## Assigned task:
What is the number of lines below that include the string "replace"? Provide that number alone.

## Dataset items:
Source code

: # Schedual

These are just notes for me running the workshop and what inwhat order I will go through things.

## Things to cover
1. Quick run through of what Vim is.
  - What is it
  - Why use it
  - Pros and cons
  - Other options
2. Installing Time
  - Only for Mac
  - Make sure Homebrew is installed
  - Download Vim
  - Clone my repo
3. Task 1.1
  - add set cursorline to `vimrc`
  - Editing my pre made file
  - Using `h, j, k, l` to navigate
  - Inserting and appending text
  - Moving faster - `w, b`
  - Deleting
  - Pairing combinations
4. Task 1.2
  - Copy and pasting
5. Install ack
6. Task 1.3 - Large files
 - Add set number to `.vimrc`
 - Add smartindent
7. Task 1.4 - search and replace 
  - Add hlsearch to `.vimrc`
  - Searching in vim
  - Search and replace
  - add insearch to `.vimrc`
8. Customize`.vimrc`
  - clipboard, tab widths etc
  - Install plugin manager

## Exercise result:
2